Does the M68c have any interefernce rejection? I see some people implying there are ways to do it but no actual rejection function. Is it a common problem?


----------



## zx10r2004 (Sep 24, 2005)

Gutz said:


> *Does the M68c have any interefernce rejection?* I see some people implying there are ways to do it but no actual rejection function. Is it a common problem?


 yep, throw it away and use your vexilar. :lol::lol::lol:j/j


----------



## zx10r2004 (Sep 24, 2005)

yes "ping speed" is a menu option. Just turn it up.


----------



## Coldwater Charters (Sep 17, 2000)

I fish right by the vexilars with my 522c and have no problems. So far fishing against the flashers or no unit at all. I am about 5 to every 3 of there fish against the flasher. The non sonar guys are almost 3 to 1. If the fishing is real good, the sonar doesn't matter. It seems to make a big difference when fishing toughens up to have the sonar. Also, I have much more patience then I did before using sonar. 

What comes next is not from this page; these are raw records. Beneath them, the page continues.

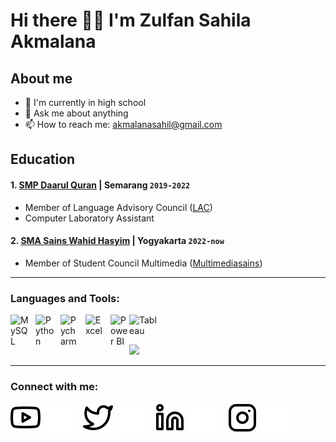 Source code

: # Hi there 👋🏼 I'm Zulfan Sahila Akmalana 
## About me
- 🔭 I'm currently in high school
- 💬 Ask me about anything
- 📫 How to reach me: akmalanasahil@gmail.com
## Education

#### 1. [SMP Daarul Quran](https://www.instagram.com/daquungaran/) | Semarang `2019-2022`
   - Member of Language Advisory Council ([LAC](https://www.instagram.com/lac.daqu.jateng/))
   - Computer Laboratory Assistant
     
#### 2. [SMA Sains Wahid Hasyim](https://www.instagram.com/smasainsalquran/) | Yogyakarta `2022-now`
   - Member of Student Council Multimedia ([Multimediasains](https://www.instagram.com/mediasains))
---

### Languages and Tools:

[<img align="left" alt="MySQL" width="30px" src="https://cdn.jsdelivr.net/gh/devicons/devicon/icons/mysql/mysql-original.svg" style="padding-right:10px;" />][webku]
[<img align="left" alt="Python" width="30px" src="https://upload.wikimedia.org/wikipedia/commons/thumb/c/c3/Python-logo-notext.svg/110px-Python-logo-notext.svg.png?20100317150552" style="padding-right:10px;" />][webku]
[<img align="left" alt="Pycharm" width="30px" src="https://upload.wikimedia.org/wikipedia/commons/thumb/1/1d/PyCharm_Icon.svg/220px-PyCharm_Icon.svg.png" style="padding-right:10px;" />][webku]
[<img align="left" alt="Excel" width="30px" src="https://is2-ssl.mzstatic.com/image/thumb/Purple126/v4/a8/fd/5a/a8fd5a84-c6f1-355f-3b9f-6e86598efaa3/XCEL.png/1200x630bb.png" style="padding-right:10px;" />][webku]
[<img align="left" alt="Power BI" width="30px" src="https://powerbi.microsoft.com/pictures/application-logos/svg/powerbi.svg" style="padding-right:0px;" />][webku]
[<img align="left" alt="Tableau" width="50px" src="https://logos-world.net/wp-content/uploads/2021/10/Tableau-Symbol.png" style="padding-right:10px;" />][webku]

<br />
<br />
<p align="left">
<a href="https://github.com/zulfanakmal">
  <img height="180em" src="https://github-readme-stats.vercel.app/api?username=zulfanakmal&show_icons=true&theme=algolia&include_all_commits=true&count_private=true"/>
</a>
</p>

---

### Connect with me:


[![website](./img/youtube-light.svg)](https://www.youtube.com/#gh-light-mode-only)
[![website](./img/youtube-dark.svg)](https://www.youtube.com/#gh-dark-mode-only)
&nbsp;&nbsp;
[![website](./img/twitter-light.svg)](https://twitter.com/#gh-light-mode-only)
[![website](./img/twitter-dark.svg)](https://twitter.com/#gh-dark-mode-only)
&nbsp;&nbsp;
[![website](./img/linkedin-light.svg)](https://www.linkedin.com/#gh-light-mode-only)
[![website](./img/linkedin-dark.svg)](https://www.linkedin.com/#gh-dark-mode-only)
&nbsp;&nbsp;
[![website](./img/instagram-light.svg)](https://instagram.com/upan.napu/#gh-light-mode-only)
[![website](./img/instagram-dark.svg)](https://instagram.com/upan.napu/#gh-dark-mode-only)



[webku]: https://github.com/zulfanakmal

IMO, using a flasher compared to a Lowrance ice machine is like rubbing sticks together rather then using a bic lighter. The stick works,,but why deal with it.


----------



## zx10r2004 (Sep 24, 2005)

Coldwater Charters said:


> I fish right by the vexilars with my 522c and have no problems. So far fishing against the flashers or no unit at all. I am about 5 to every 3 of there fish against the flasher. The non sonar guys are almost 3 to 1. If the fishing is real good, the sonar doesn't matter. It seems to make a big difference when fishing toughens up to have the sonar. Also, I have much more patience then I did before using sonar.
> 
> IMO, using a flasher compared to a Lowrance ice machine is like rubbing sticks together rather then using a bic lighter. The stick works,,but why deal with it.

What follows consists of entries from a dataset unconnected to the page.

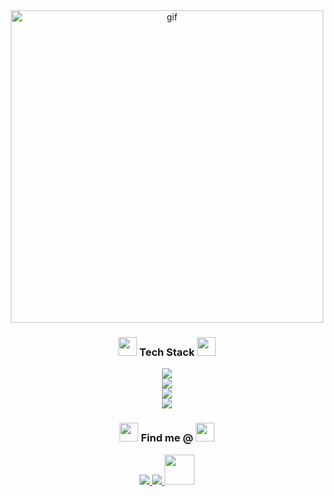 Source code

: <!-- Top Section (GitHub-safe, no visible table lines) -->
<div align="center">
    <img src="https://c.tenor.com/8HQF1ae8HiwAAAAd/tenor.gif" width="500" alt="gif" />
</div>

<!-- Tech Stack Title -->
<h3 align="center">
 <img src="https://i.pinimg.com/originals/d3/7d/13/d37d133cdbcc54bb5b54172e75b6c2b2.gif" width="30">
Tech Stack
<img src="https://i.pinimg.com/originals/d3/7d/13/d37d133cdbcc54bb5b54172e75b6c2b2.gif" width="30">
</h3>

<!-- Stacks -->
<div align="center">
    <img src="https://skillicons.dev/icons?i=ts,go,rust,python,js" /><br>
    <img src="https://skillicons.dev/icons?i=nextjs,react,tailwind,html,css" /><br>
    <img src="https://skillicons.dev/icons?i=nodejs,express,postgres,docker,aws" /><br>
    <img src="https://skillicons.dev/icons?i=git,github,vercel,figma" /><br>
</div>

<!-- Socials Title -->
<h3 align="center">
 <img src="https://i.pinimg.com/originals/d3/7d/13/d37d133cdbcc54bb5b54172e75b6c2b2.gif" width="30">
Find me @
<img src="https://i.pinimg.com/originals/d3/7d/13/d37d133cdbcc54bb5b54172e75b6c2b2.gif" width="30">
</h3>
<!-- Social Links -->
<div align="center"> 
  <a href="mailto:shamkashyap25@gmail.com" target="_blank">
    <img src="https://skillicons.dev/icons?i=gmail" />
  </a>
  <a href="https://www.linkedin.com/in/shambhavi0325/" target="_blank">
    <img src="https://skillicons.dev/icons?i=linkedin" />
  </a> 
  <a href="https://open.spotify.com/user/lrfedets01ag7ocdbfha0x3ps" target="_blank">
    <img src="https://cdn.iconscout.com/icon/free/png-256/free-spotify-11-432546.png?f=webp" width="48px" />
  </a>
</div>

its not the flasher its the people using them. i was out right next to a guy with the 522 and he came over after watching me pull up my limit and he had only 8-9 on the ice and he was there before me and i had my fl-8se with me.had to tell him how to catch the fish.you just have to know how to use your flasher. alot of people who have them dont use them to their full potential.


----------



## sfw1960 (Apr 7, 2002)

I thought I was a legend in my own mind once ZX.....
Then I woke up and fished with actual GREAT fishermen.....
:yikes:
I spend my time sharing and learning NEW things.


Try it sometime before it's too late......
:lol:

Maybe you can spend more time teaching others what you know instead of "professing what you know"

*Gutz....*
Under the first menu page "Sonar Features"
There is Surface Clarity (for surface clutter reduction) and the next item is:
* NOISE REJECTION *, unfortunately it doesn't work on guys like zx10r2004 ..... they just keep babblin' about how great that 50 year old "technology" is!!!
:SHOCKED::evilsmile

I never have any Vexilars tear up my stuff , but guys with Vexilars that get kinda close to me....LOLOLOL!
That's different... you hear a WWWWAAAAAAmbulance siren in the distance then. (Go ahead , push the IR button some more!!)
:lol:



> IMO, using a flasher compared to a Lowrance ice machine is like rubbing sticks together rather then using a bic lighter. The stick works,,but why deal with it.


:lol:
:lol:
:lol:


----------